Agora que conhecemos mais o SARS-CoV-2, podemos ficar só limpando as superfícies?

Adriana Cabanelas
Óleo de Cobra e outras coisinhas
7 min readMar 12, 2021

Esse texto foi escrito em 6 de janeiro de 2021 para ser publicado em um site de DC, mas por motivos que não cabem ser explicados, acabou sendo esquecido. Hoje dia 12 de março lembrei dele e vou trazer alguns pontos importantes e responder às perguntas que tenho recebido e publicar aqui no meu antigo blog. Se vc não quiser ler o texto todo, que está logo abaixo, pelo menos leia os tópicos.

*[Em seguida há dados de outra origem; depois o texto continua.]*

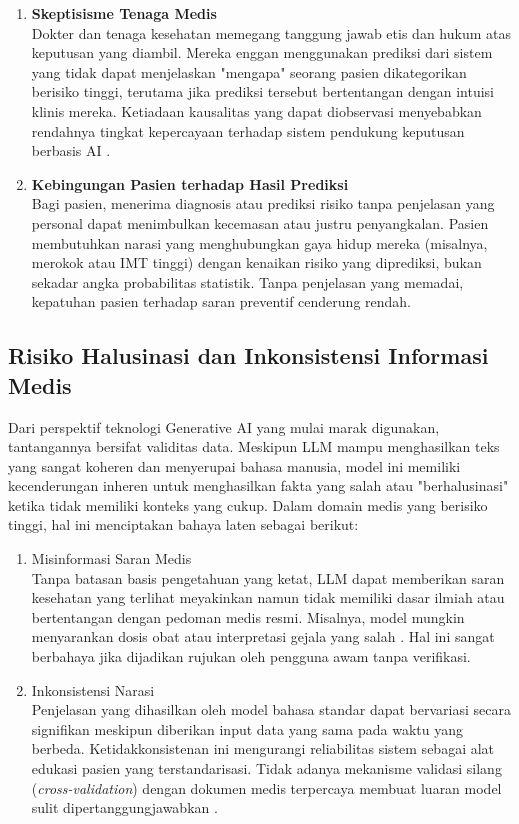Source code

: \begin{enumerate}
    \item \textbf{Skeptisisme Tenaga Medis}\\
    Dokter dan tenaga kesehatan memegang tanggung jawab etis dan hukum atas keputusan yang diambil. Mereka enggan menggunakan prediksi dari sistem yang tidak dapat menjelaskan "mengapa" seorang pasien dikategorikan berisiko tinggi, terutama jika prediksi tersebut bertentangan dengan intuisi klinis mereka. Ketiadaan kausalitas yang dapat diobservasi menyebabkan rendahnya tingkat kepercayaan terhadap sistem pendukung keputusan berbasis AI \autocite{Linardatos2021Explainable}.
    
    \item \textbf{Kebingungan Pasien terhadap Hasil Prediksi}\\
    Bagi pasien, menerima diagnosis atau prediksi risiko tanpa penjelasan yang personal dapat menimbulkan kecemasan atau justru penyangkalan. Pasien membutuhkan narasi yang menghubungkan gaya hidup mereka (misalnya, merokok atau IMT tinggi) dengan kenaikan risiko yang diprediksi, bukan sekadar angka probabilitas statistik. Tanpa penjelasan yang memadai, kepatuhan pasien terhadap saran preventif cenderung rendah.
\end{enumerate}

\subsection{Risiko Halusinasi dan Inkonsistensi Informasi Medis}
Dari perspektif teknologi Generative AI yang mulai marak digunakan, tantangannya bersifat validitas data. Meskipun LLM mampu menghasilkan teks yang sangat koheren dan menyerupai bahasa manusia, model ini memiliki kecenderungan inheren untuk menghasilkan fakta yang salah atau "berhalusinasi" ketika tidak memiliki konteks yang cukup. Dalam domain medis yang berisiko tinggi, hal ini menciptakan bahaya laten sebagai berikut:

\begin{enumerate}
    \item Misinformasi Saran Medis\\
    Tanpa batasan basis pengetahuan yang ketat, LLM dapat memberikan saran kesehatan yang terlihat meyakinkan namun tidak memiliki dasar ilmiah atau bertentangan dengan pedoman medis resmi. Misalnya, model mungkin menyarankan dosis obat atau interpretasi gejala yang salah \autocite{Li2023ChatGPT}. Hal ini sangat berbahaya jika dijadikan rujukan oleh pengguna awam tanpa verifikasi.
    
    \item Inkonsistensi Narasi\\
    Penjelasan yang dihasilkan oleh model bahasa standar dapat bervariasi secara signifikan meskipun diberikan input data yang sama pada waktu yang berbeda. Ketidakkonsistenan ini mengurangi reliabilitas sistem sebagai alat edukasi pasien yang terstandarisasi. Tidak adanya mekanisme validasi silang (\emph{cross-validation}) dengan dokumen medis terpercaya membuat luaran model sulit dipertanggungjawabkan \autocite{Ji2023Survey}.
\end{enumerate}


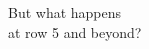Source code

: \documentclass[preview]{standalone}
\begin{document}
\begin{center}
But what happens\\at row 5 and beyond?
\end{center}
\end{document}
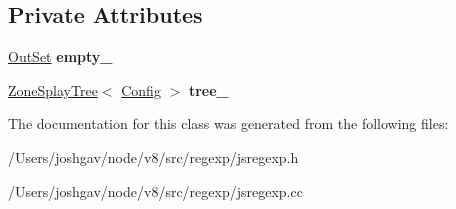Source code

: \subsection*{Private Attributes}
\begin{DoxyCompactItemize}
\item 
\hyperlink{classv8_1_1internal_1_1_out_set}{Out\+Set} {\bfseries empty\+\_\+}\hypertarget{classv8_1_1internal_1_1_dispatch_table_a8d00d7ea2f2b79088840ba174396380b}{}\label{classv8_1_1internal_1_1_dispatch_table_a8d00d7ea2f2b79088840ba174396380b}

\item 
\hyperlink{classv8_1_1internal_1_1_zone_splay_tree}{Zone\+Splay\+Tree}$<$ \hyperlink{classv8_1_1internal_1_1_dispatch_table_1_1_config}{Config} $>$ {\bfseries tree\+\_\+}\hypertarget{classv8_1_1internal_1_1_dispatch_table_af90098ba8ea3230406349012cb1c3dc5}{}\label{classv8_1_1internal_1_1_dispatch_table_af90098ba8ea3230406349012cb1c3dc5}

\end{DoxyCompactItemize}


The documentation for this class was generated from the following files\+:\begin{DoxyCompactItemize}
\item 
/\+Users/joshgav/node/v8/src/regexp/jsregexp.\+h\item 
/\+Users/joshgav/node/v8/src/regexp/jsregexp.\+cc\end{DoxyCompactItemize}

  • A transmissão principal é por aerossóis. A distância praticada de 2 metros é eficiente em ambientes abertos e ou bem ventilados, porém não é o suficiente em ambientes fechados. Evitem ao máximo esses lugares. Deixem portas e janelas abertas para aumentar a ventilação
  • A literatura de forma consistente mostra que o uso de máscaras faciais de pano reduz a carga viral inalada, o que provavelmente diminui a gravidade da doença. Porém com o surgimento das novas variantes, isso pode ter se tornado insuficiente como forma de proteção. A recomendação atual é o uso de máscaras PFF2 sem válvula.
  • Indiferente do tipo de máscara, esta deve cobrir corretamente o nariz e a boca e estar perfeitamente ajustada ao rosto de forma a não permitir a entrada de ar que não seja filtrado pela máscara.
  • Me perguntaram muito nesses meses se pode-se usar máscaras de pano por baixo da máscara PFF2. A resposta é não. O CDC em fevereiro de 21 recomenda usar uma máscara cirúrgica com uma máscara de pano bem ajustada no rosto como uma solução eficiente.
  • Máscaras de tecido precisam ser lavadas após o uso, porém máscaras PFF2 não devem ser lavadas ou borrifadas com álcool. O ideal de uso seria jogar fora após o uso, mas com a escassez, o reuso tem sido preconizado com o esquema de rodízio. Usar uma máscara PFF2, botar para ventilar e utilizar novamente após um mínimo de 3 dias. Jogar fora a máscara quando apresentar defeitos ou a vedação se perder.
  • No twitter @qualmascara, @estoque_pff e @PFFparaTodos ensinam como usar corretamente a PFF2 e onde comprar por bons preços.
Imagem retirada do site https://www.pffparatodos.com/d/reutilizar
  • Mutações e variantes são normais e fazem parte da vida normal de todo microrganismo. O surgimento de variantes é esperado. Porém nós ativamente fornecemos condições que facilitam o surgimento de mutações que aumentaram a aptidão viral, fornecendo alta circulação do vírus na população e uma pressão seletiva em infectar pessoas que já apresentavam anticorpos.Essas variantes são favorecidas pelo descontrole da pandemia. Tanto o é que as mutações selecionadas por essas variantes aumentam a afinidade ao receptor celular, facilitando a entrada na célula humana e o escape dos vírus aos anticorpos.
  • A variante P1 já é a predominante em várias cidades no Brasil, então se proteja ficando em casa, trabalhando de home office e tudo mais que você puder fazer para não entrar em contato com outras pessoas.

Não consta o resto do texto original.